[Saved entries]
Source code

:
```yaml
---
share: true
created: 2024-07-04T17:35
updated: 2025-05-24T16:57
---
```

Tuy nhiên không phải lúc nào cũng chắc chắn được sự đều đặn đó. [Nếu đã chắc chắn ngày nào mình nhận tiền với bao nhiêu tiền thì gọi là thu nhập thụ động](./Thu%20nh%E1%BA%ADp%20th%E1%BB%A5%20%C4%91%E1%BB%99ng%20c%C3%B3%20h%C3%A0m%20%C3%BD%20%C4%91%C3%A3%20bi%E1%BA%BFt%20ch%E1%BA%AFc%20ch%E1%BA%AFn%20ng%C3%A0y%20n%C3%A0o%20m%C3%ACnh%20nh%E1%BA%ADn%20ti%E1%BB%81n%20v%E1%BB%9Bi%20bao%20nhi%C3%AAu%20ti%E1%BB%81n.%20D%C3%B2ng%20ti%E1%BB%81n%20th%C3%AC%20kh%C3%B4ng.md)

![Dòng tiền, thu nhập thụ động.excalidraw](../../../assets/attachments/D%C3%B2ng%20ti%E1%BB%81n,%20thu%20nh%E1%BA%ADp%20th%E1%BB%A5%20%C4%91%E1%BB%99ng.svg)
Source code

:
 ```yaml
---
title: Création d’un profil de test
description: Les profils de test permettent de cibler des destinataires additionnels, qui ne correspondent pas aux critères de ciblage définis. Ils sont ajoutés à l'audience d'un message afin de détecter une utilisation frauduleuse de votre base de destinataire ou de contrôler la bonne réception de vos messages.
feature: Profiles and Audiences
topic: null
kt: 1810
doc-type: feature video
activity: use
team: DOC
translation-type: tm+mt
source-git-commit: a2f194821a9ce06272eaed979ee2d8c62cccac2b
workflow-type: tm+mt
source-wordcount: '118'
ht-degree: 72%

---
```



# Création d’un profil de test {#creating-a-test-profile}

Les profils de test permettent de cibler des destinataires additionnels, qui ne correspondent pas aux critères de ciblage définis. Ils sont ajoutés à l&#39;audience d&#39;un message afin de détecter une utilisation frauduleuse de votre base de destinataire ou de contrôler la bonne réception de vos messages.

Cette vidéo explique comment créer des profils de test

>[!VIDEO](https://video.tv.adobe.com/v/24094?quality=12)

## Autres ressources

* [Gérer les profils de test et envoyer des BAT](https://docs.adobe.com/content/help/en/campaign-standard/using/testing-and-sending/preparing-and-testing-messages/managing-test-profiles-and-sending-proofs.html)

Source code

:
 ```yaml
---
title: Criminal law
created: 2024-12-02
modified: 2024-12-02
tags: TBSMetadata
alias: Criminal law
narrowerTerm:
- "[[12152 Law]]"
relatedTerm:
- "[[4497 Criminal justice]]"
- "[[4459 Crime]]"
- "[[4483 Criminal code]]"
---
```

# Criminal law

■ Exercise details
Lines holding the word "title" should be copied from the entries above.

■ Solution to this exercise
title: Création d’un profil de test
title: Criminal law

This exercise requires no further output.